● WHAT THIS TASK INVOLVES
Count every line below that holds the word "Forms", and give the number with no other words.

[Extracted records]
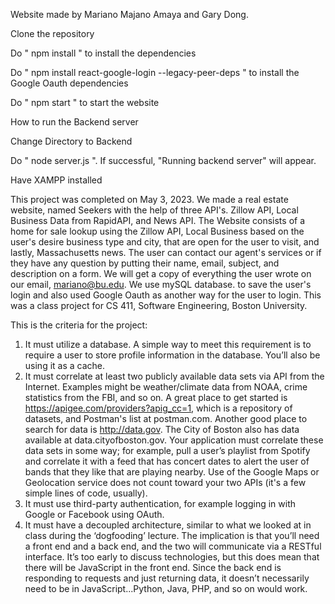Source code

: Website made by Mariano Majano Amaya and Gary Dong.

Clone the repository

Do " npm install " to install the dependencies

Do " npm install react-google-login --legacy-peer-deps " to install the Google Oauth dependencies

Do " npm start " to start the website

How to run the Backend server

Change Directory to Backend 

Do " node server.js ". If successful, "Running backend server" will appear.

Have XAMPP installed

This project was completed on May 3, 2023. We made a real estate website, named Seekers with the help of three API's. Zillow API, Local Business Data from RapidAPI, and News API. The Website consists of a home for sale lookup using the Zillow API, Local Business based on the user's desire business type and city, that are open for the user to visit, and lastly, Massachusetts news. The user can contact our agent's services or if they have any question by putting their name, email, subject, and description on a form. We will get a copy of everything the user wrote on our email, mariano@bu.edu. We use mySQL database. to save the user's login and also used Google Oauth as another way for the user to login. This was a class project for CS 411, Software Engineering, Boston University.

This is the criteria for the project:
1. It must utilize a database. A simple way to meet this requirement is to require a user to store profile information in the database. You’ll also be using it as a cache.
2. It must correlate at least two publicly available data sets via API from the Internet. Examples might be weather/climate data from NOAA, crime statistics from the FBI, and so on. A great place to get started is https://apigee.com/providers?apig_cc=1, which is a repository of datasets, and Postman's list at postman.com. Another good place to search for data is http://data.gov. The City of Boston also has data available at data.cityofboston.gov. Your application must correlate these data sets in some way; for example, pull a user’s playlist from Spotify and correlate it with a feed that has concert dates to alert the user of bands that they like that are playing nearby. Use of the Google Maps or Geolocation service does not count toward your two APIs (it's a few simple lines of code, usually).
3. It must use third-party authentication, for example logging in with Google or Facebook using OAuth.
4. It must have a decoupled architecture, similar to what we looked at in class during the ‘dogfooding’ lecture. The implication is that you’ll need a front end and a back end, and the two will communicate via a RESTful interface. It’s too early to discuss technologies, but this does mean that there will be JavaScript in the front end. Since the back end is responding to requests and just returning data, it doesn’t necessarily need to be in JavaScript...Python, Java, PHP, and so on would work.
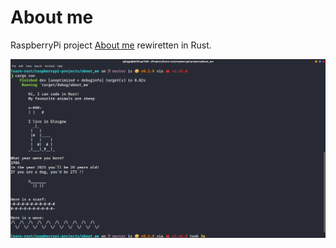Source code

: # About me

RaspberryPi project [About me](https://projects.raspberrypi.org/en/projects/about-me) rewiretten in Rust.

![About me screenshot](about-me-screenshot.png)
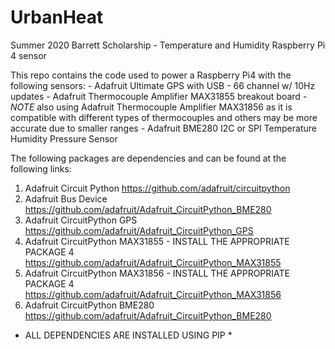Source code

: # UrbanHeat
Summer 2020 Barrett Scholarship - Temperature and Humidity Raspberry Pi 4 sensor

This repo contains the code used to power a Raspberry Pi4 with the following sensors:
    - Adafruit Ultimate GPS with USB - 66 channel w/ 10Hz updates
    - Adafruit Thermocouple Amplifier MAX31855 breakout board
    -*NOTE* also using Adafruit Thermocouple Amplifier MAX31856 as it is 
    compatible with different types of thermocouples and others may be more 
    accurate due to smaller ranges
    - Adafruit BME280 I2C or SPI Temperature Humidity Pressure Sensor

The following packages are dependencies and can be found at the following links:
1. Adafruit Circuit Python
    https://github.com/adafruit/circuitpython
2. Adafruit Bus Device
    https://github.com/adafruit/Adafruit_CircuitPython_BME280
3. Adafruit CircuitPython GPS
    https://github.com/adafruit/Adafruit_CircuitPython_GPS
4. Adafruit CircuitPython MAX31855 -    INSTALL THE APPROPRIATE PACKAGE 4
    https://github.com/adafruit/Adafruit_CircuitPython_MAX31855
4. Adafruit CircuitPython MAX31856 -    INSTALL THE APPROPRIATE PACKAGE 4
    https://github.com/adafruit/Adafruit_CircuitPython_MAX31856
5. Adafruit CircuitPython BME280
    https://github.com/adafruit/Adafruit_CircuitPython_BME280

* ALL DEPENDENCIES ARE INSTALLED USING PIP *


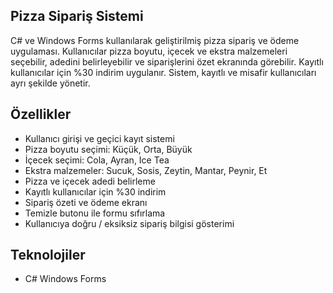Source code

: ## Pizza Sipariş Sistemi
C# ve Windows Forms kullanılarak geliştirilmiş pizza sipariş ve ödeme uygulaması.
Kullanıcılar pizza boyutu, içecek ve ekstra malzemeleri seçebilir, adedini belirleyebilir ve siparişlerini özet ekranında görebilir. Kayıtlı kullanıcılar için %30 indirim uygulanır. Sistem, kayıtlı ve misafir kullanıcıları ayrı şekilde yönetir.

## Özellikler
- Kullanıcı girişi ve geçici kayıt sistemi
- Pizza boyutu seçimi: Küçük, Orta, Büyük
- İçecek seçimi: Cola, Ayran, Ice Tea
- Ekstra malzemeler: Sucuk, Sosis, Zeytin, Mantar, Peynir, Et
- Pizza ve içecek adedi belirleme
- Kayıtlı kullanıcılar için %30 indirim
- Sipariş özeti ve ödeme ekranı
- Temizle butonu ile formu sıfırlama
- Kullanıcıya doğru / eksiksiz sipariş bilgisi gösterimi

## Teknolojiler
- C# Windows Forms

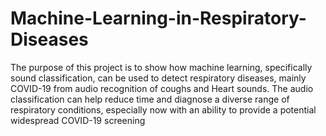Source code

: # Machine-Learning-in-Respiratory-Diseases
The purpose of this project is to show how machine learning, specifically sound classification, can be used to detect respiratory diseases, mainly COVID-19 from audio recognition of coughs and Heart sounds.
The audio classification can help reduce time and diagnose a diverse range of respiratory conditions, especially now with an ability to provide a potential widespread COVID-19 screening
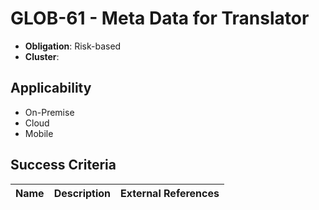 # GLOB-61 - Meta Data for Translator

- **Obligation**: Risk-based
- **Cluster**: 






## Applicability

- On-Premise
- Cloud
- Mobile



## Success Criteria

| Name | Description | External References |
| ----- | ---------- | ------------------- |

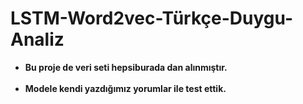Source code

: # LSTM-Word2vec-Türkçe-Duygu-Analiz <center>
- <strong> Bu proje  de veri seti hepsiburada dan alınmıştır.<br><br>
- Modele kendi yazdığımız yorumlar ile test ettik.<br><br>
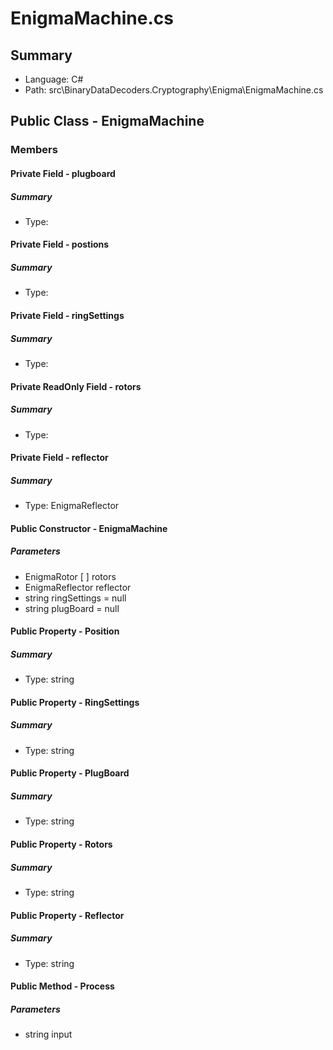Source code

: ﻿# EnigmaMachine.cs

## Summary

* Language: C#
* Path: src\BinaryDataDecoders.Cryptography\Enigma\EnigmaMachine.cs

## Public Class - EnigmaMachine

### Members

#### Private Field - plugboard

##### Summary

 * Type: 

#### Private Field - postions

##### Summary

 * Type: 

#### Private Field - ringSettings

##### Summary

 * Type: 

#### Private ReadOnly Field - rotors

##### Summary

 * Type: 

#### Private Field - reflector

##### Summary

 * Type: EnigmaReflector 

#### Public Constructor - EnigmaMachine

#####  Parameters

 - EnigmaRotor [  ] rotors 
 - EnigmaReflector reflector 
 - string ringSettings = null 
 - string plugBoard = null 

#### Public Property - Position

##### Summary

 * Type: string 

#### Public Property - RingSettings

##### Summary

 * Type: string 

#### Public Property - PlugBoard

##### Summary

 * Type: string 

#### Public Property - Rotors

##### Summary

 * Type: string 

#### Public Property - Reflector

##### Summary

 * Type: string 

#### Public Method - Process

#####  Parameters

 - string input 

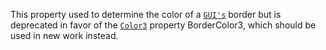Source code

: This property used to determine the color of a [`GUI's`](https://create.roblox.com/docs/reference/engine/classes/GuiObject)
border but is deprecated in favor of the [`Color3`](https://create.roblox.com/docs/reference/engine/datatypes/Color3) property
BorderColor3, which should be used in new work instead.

● RESPONSE TO THIS EXERCISE
2